Exercise brief: Each entry below is to be restated word for word, with no pictures carried over.

........

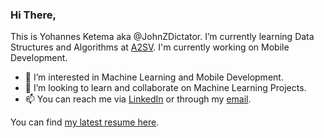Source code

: ### Hi There, 

This is Yohannes Ketema aka @JohnZDictator. I’m currently learning Data Structures and Algorithms at [A2SV](https://www.a2sv.org). I'm currently working on Mobile Development.
 
- 👀 I’m interested in Machine Learning and Mobile Development.
- 🌱 I’m looking to learn and collaborate on Machine Learning Projects.
- 📫 You can reach me via [LinkedIn](https://www.linkedin.com/in/yohannes-ketema-babb31171/) or through my [email](.:yohannesketemazeleke@gmail.com).

You can find [my latest resume here](https://drive.google.com/file/d/1hAy00O4eHsNfHBDOFtxfBHID6Oc8NEdr/view?usp=share_link).
<!---
JohnZDictator/JohnZDictator is a ✨ special ✨ repository because its `README.md` (this file) appears on your GitHub profile.
You can click the Preview link to take a look at your changes.
--->
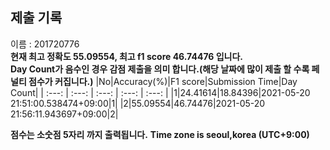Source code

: 


  
## 제출 기록  
이름 : 201720776  
**현재 최고 정확도 55.09554, 최고 f1 score 46.74476 입니다.**  
**Day Count가 음수인 경우 감점 제출을 의미 합니다.(해당 날짜에 많이 제출 할 수록 페널티 점수가 커집니다.)**
|No|Accuracy(%)|F1 score|Submission Time|Day Count|
| :---: | :---: | :---: | :---: | :---: |
|1|24.41614|18.84396|2021-05-20 21:51:00.538474+09:00|1|
|2|55.09554|46.74476|2021-05-20 21:56:11.943697+09:00|2|


**점수는 소숫점 5자리 까지 출력됩니다.**
**Time zone is seoul,korea (UTC+9:00)**
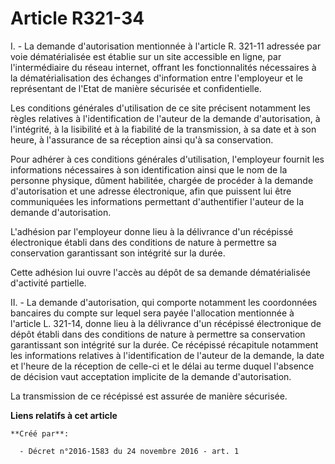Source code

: # Article R321-34

I. - La demande d'autorisation mentionnée à l'article R. 321-11 adressée par voie dématérialisée est établie sur un site
accessible en ligne, par l'intermédiaire du réseau internet, offrant les fonctionnalités nécessaires à la dématérialisation
des échanges d'information entre l'employeur et le représentant de l'Etat de manière sécurisée et confidentielle.

Les conditions générales d'utilisation de ce site précisent notamment les règles relatives à l'identification de l'auteur de
la demande d'autorisation, à l'intégrité, à la lisibilité et à la fiabilité de la transmission, à sa date et à son heure, à
l'assurance de sa réception ainsi qu'à sa conservation.

Pour adhérer à ces conditions générales d'utilisation, l'employeur fournit les informations nécessaires à son identification
ainsi que le nom de la personne physique, dûment habilitée, chargée de procéder à la demande d'autorisation et une adresse
électronique, afin que puissent lui être communiquées les informations permettant d'authentifier l'auteur de la demande
d'autorisation.

L'adhésion par l'employeur donne lieu à la délivrance d'un récépissé électronique établi dans des conditions de nature à
permettre sa conservation garantissant son intégrité sur la durée.

Cette adhésion lui ouvre l'accès au dépôt de sa demande dématérialisée d'activité partielle.

II. - La demande d'autorisation, qui comporte notamment les coordonnées bancaires du compte sur lequel sera payée
l'allocation mentionnée à l'article L. 321-14, donne lieu à la délivrance d'un récépissé électronique de dépôt établi dans
des conditions de nature à permettre sa conservation garantissant son intégrité sur la durée. Ce récépissé récapitule
notamment les informations relatives à l'identification de l'auteur de la demande, la date et l'heure de la réception de
celle-ci et le délai au terme duquel l'absence de décision vaut acceptation implicite de la demande d'autorisation.

La transmission de ce récépissé est assurée de manière sécurisée.

**Liens relatifs à cet article**

	**Créé par**:

	  - Décret n°2016-1583 du 24 novembre 2016 - art. 1
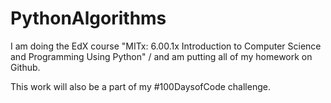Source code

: # PythonAlgorithms
 I am doing the EdX course "MITx: 6.00.1x Introduction to Computer Science and Programming Using Python" /
 and am putting all of my homework on Github. 
 
 This work will also be a part of my #100DaysofCode challenge.
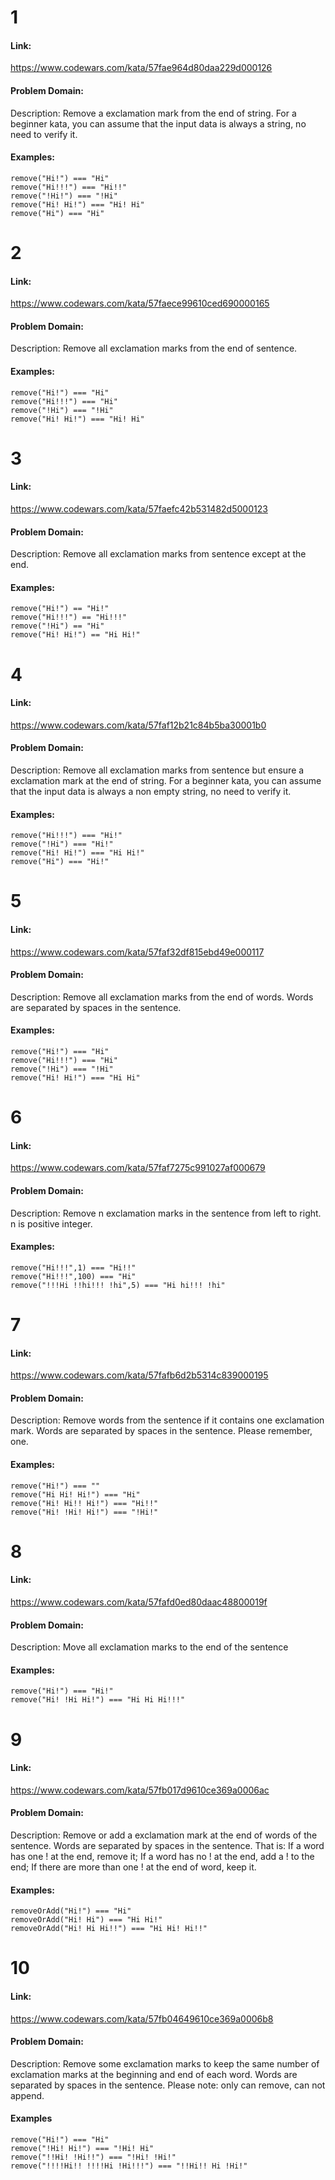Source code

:# 1
#### Link:
https://www.codewars.com/kata/57fae964d80daa229d000126

#### Problem Domain:
Description:
Remove a exclamation mark from the end of string. For a beginner kata, you can assume that the input data is always a string, no need to verify it.

#### Examples:

    remove("Hi!") === "Hi"
    remove("Hi!!!") === "Hi!!"
    remove("!Hi!") === "!Hi"
    remove("Hi! Hi!") === "Hi! Hi"
    remove("Hi") === "Hi"

# 2
#### Link:
https://www.codewars.com/kata/57faece99610ced690000165

#### Problem Domain:
Description:
Remove all exclamation marks from the end of sentence.

#### Examples:

    remove("Hi!") === "Hi"
    remove("Hi!!!") === "Hi"
    remove("!Hi") === "!Hi"
    remove("Hi! Hi!") === "Hi! Hi"

# 3
#### Link:
https://www.codewars.com/kata/57faefc42b531482d5000123

#### Problem Domain:
Description:
Remove all exclamation marks from sentence except at the end.

#### Examples:

    remove("Hi!") == "Hi!"
    remove("Hi!!!") == "Hi!!!"
    remove("!Hi") == "Hi"
    remove("Hi! Hi!") == "Hi Hi!"

# 4
#### Link:
https://www.codewars.com/kata/57faf12b21c84b5ba30001b0

#### Problem Domain:
Description:
Remove all exclamation marks from sentence but ensure a exclamation mark at the end of string. For a beginner kata, you can assume that the input data is always a non empty string, no need to verify it.

#### Examples:

    remove("Hi!!!") === "Hi!"
    remove("!Hi") === "Hi!"
    remove("Hi! Hi!") === "Hi Hi!"
    remove("Hi") === "Hi!"

# 5
#### Link:
https://www.codewars.com/kata/57faf32df815ebd49e000117

#### Problem Domain:
Description:
Remove all exclamation marks from the end of words. Words are separated by spaces in the sentence.

#### Examples:

    remove("Hi!") === "Hi"
    remove("Hi!!!") === "Hi"
    remove("!Hi") === "!Hi"
    remove("Hi! Hi!") === "Hi Hi"

# 6
#### Link:
https://www.codewars.com/kata/57faf7275c991027af000679

#### Problem Domain:
Description:
Remove n exclamation marks in the sentence from left to right. n is positive integer.

#### Examples:

    remove("Hi!!!",1) === "Hi!!"
    remove("Hi!!!",100) === "Hi"
    remove("!!!Hi !!hi!!! !hi",5) === "Hi hi!!! !hi"

# 7
#### Link:
https://www.codewars.com/kata/57fafb6d2b5314c839000195

#### Problem Domain:
Description:
Remove words from the sentence if it contains one exclamation mark. Words are separated by spaces in the sentence. Please remember, one.

#### Examples:

    remove("Hi!") === ""
    remove("Hi Hi! Hi!") === "Hi"
    remove("Hi! Hi!! Hi!") === "Hi!!"
    remove("Hi! !Hi! Hi!") === "!Hi!"

# 8
#### Link:
https://www.codewars.com/kata/57fafd0ed80daac48800019f

#### Problem Domain:
Description:
Move all exclamation marks to the end of the sentence

#### Examples:

    remove("Hi!") === "Hi!"
    remove("Hi! !Hi Hi!") === "Hi Hi Hi!!!"

# 9
#### Link:
https://www.codewars.com/kata/57fb017d9610ce369a0006ac

#### Problem Domain:
Description:
Remove or add a exclamation mark at the end of words of the sentence. Words are separated by spaces in the sentence. That is: If a word has one ! at the end, remove it; If a word has no ! at the end, add a ! to the end; If there are more than one ! at the end of word, keep it.

#### Examples:

    removeOrAdd("Hi!") === "Hi"
    removeOrAdd("Hi! Hi") === "Hi Hi!"
    removeOrAdd("Hi! Hi Hi!!") === "Hi Hi! Hi!!"

# 10
#### Link:
https://www.codewars.com/kata/57fb04649610ce369a0006b8

#### Problem Domain:
Description:
Remove some exclamation marks to keep the same number of exclamation marks at the beginning and end of each word. Words are separated by spaces in the sentence. Please note: only can remove, can not append.

#### Examples

    remove("Hi!") === "Hi"
    remove("!Hi! Hi!") === "!Hi! Hi"
    remove("!!Hi! !Hi!!") === "!Hi! !Hi!"
    remove("!!!!Hi!! !!!!Hi !Hi!!!") === "!!Hi!! Hi !Hi!"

........

Written response:
Source code

: ### Hi There, 

This is Yohannes Ketema aka @JohnZDictator. I’m currently learning Data Structures and Algorithms at [A2SV](https://www.a2sv.org). I'm currently working on Mobile Development.
 
- 👀 I’m interested in Machine Learning and Mobile Development.
- 🌱 I’m looking to learn and collaborate on Machine Learning Projects.
- 📫 You can reach me via [LinkedIn](https://www.linkedin.com/in/yohannes-ketema-babb31171/) or through my [email](.:yohannesketemazeleke@gmail.com).

You can find [my latest resume here](https://drive.google.com/file/d/1hAy00O4eHsNfHBDOFtxfBHID6Oc8NEdr/view?usp=share_link).
<!---
JohnZDictator/JohnZDictator is a ✨ special ✨ repository because its `README.md` (this file) appears on your GitHub profile.
You can click the Preview link to take a look at your changes.
--->
Source code

: 


  
## 제출 기록  
이름 : 201720776  
**현재 최고 정확도 55.09554, 최고 f1 score 46.74476 입니다.**  
**Day Count가 음수인 경우 감점 제출을 의미 합니다.(해당 날짜에 많이 제출 할 수록 페널티 점수가 커집니다.)**
|No|Accuracy(%)|F1 score|Submission Time|Day Count|
| :---: | :---: | :---: | :---: | :---: |
|1|24.41614|18.84396|2021-05-20 21:51:00.538474+09:00|1|
|2|55.09554|46.74476|2021-05-20 21:56:11.943697+09:00|2|


**점수는 소숫점 5자리 까지 출력됩니다.**
**Time zone is seoul,korea (UTC+9:00)**
Source code

: # Article R321-34

I. - La demande d'autorisation mentionnée à l'article R. 321-11 adressée par voie dématérialisée est établie sur un site
accessible en ligne, par l'intermédiaire du réseau internet, offrant les fonctionnalités nécessaires à la dématérialisation
des échanges d'information entre l'employeur et le représentant de l'Etat de manière sécurisée et confidentielle.

Les conditions générales d'utilisation de ce site précisent notamment les règles relatives à l'identification de l'auteur de
la demande d'autorisation, à l'intégrité, à la lisibilité et à la fiabilité de la transmission, à sa date et à son heure, à
l'assurance de sa réception ainsi qu'à sa conservation.

Pour adhérer à ces conditions générales d'utilisation, l'employeur fournit les informations nécessaires à son identification
ainsi que le nom de la personne physique, dûment habilitée, chargée de procéder à la demande d'autorisation et une adresse
électronique, afin que puissent lui être communiquées les informations permettant d'authentifier l'auteur de la demande
d'autorisation.

L'adhésion par l'employeur donne lieu à la délivrance d'un récépissé électronique établi dans des conditions de nature à
permettre sa conservation garantissant son intégrité sur la durée.

Cette adhésion lui ouvre l'accès au dépôt de sa demande dématérialisée d'activité partielle.

II. - La demande d'autorisation, qui comporte notamment les coordonnées bancaires du compte sur lequel sera payée
l'allocation mentionnée à l'article L. 321-14, donne lieu à la délivrance d'un récépissé électronique de dépôt établi dans
des conditions de nature à permettre sa conservation garantissant son intégrité sur la durée. Ce récépissé récapitule
notamment les informations relatives à l'identification de l'auteur de la demande, la date et l'heure de la réception de
celle-ci et le délai au terme duquel l'absence de décision vaut acceptation implicite de la demande d'autorisation.

La transmission de ce récépissé est assurée de manière sécurisée.

**Liens relatifs à cet article**

	**Créé par**:

	  - Décret n°2016-1583 du 24 novembre 2016 - art. 1
Source code

: # PythonAlgorithms
 I am doing the EdX course "MITx: 6.00.1x Introduction to Computer Science and Programming Using Python" /
 and am putting all of my homework on Github. 
 
 This work will also be a part of my #100DaysofCode challenge.
Source code

:# 1
#### Link:
https://www.codewars.com/kata/57fae964d80daa229d000126

#### Problem Domain:
Description:
Remove a exclamation mark from the end of string. For a beginner kata, you can assume that the input data is always a string, no need to verify it.

#### Examples:

    remove("Hi!") === "Hi"
    remove("Hi!!!") === "Hi!!"
    remove("!Hi!") === "!Hi"
    remove("Hi! Hi!") === "Hi! Hi"
    remove("Hi") === "Hi"

# 2
#### Link:
https://www.codewars.com/kata/57faece99610ced690000165

#### Problem Domain:
Description:
Remove all exclamation marks from the end of sentence.

#### Examples:

    remove("Hi!") === "Hi"
    remove("Hi!!!") === "Hi"
    remove("!Hi") === "!Hi"
    remove("Hi! Hi!") === "Hi! Hi"

# 3
#### Link:
https://www.codewars.com/kata/57faefc42b531482d5000123

#### Problem Domain:
Description:
Remove all exclamation marks from sentence except at the end.

#### Examples:

    remove("Hi!") == "Hi!"
    remove("Hi!!!") == "Hi!!!"
    remove("!Hi") == "Hi"
    remove("Hi! Hi!") == "Hi Hi!"

# 4
#### Link:
https://www.codewars.com/kata/57faf12b21c84b5ba30001b0

#### Problem Domain:
Description:
Remove all exclamation marks from sentence but ensure a exclamation mark at the end of string. For a beginner kata, you can assume that the input data is always a non empty string, no need to verify it.

#### Examples:

    remove("Hi!!!") === "Hi!"
    remove("!Hi") === "Hi!"
    remove("Hi! Hi!") === "Hi Hi!"
    remove("Hi") === "Hi!"

# 5
#### Link:
https://www.codewars.com/kata/57faf32df815ebd49e000117

#### Problem Domain:
Description:
Remove all exclamation marks from the end of words. Words are separated by spaces in the sentence.

#### Examples:

    remove("Hi!") === "Hi"
    remove("Hi!!!") === "Hi"
    remove("!Hi") === "!Hi"
    remove("Hi! Hi!") === "Hi Hi"

# 6
#### Link:
https://www.codewars.com/kata/57faf7275c991027af000679

#### Problem Domain:
Description:
Remove n exclamation marks in the sentence from left to right. n is positive integer.

#### Examples:

    remove("Hi!!!",1) === "Hi!!"
    remove("Hi!!!",100) === "Hi"
    remove("!!!Hi !!hi!!! !hi",5) === "Hi hi!!! !hi"

# 7
#### Link:
https://www.codewars.com/kata/57fafb6d2b5314c839000195

#### Problem Domain:
Description:
Remove words from the sentence if it contains one exclamation mark. Words are separated by spaces in the sentence. Please remember, one.

#### Examples:

    remove("Hi!") === ""
    remove("Hi Hi! Hi!") === "Hi"
    remove("Hi! Hi!! Hi!") === "Hi!!"
    remove("Hi! !Hi! Hi!") === "!Hi!"

# 8
#### Link:
https://www.codewars.com/kata/57fafd0ed80daac48800019f

#### Problem Domain:
Description:
Move all exclamation marks to the end of the sentence

#### Examples:

    remove("Hi!") === "Hi!"
    remove("Hi! !Hi Hi!") === "Hi Hi Hi!!!"

# 9
#### Link:
https://www.codewars.com/kata/57fb017d9610ce369a0006ac

#### Problem Domain:
Description:
Remove or add a exclamation mark at the end of words of the sentence. Words are separated by spaces in the sentence. That is: If a word has one ! at the end, remove it; If a word has no ! at the end, add a ! to the end; If there are more than one ! at the end of word, keep it.

#### Examples:

    removeOrAdd("Hi!") === "Hi"
    removeOrAdd("Hi! Hi") === "Hi Hi!"
    removeOrAdd("Hi! Hi Hi!!") === "Hi Hi! Hi!!"

# 10
#### Link:
https://www.codewars.com/kata/57fb04649610ce369a0006b8

#### Problem Domain:
Description:
Remove some exclamation marks to keep the same number of exclamation marks at the beginning and end of each word. Words are separated by spaces in the sentence. Please note: only can remove, can not append.

#### Examples

    remove("Hi!") === "Hi"
    remove("!Hi! Hi!") === "!Hi! Hi"
    remove("!!Hi! !Hi!!") === "!Hi! !Hi!"
    remove("!!!!Hi!! !!!!Hi !Hi!!!") === "!!Hi!! Hi !Hi!"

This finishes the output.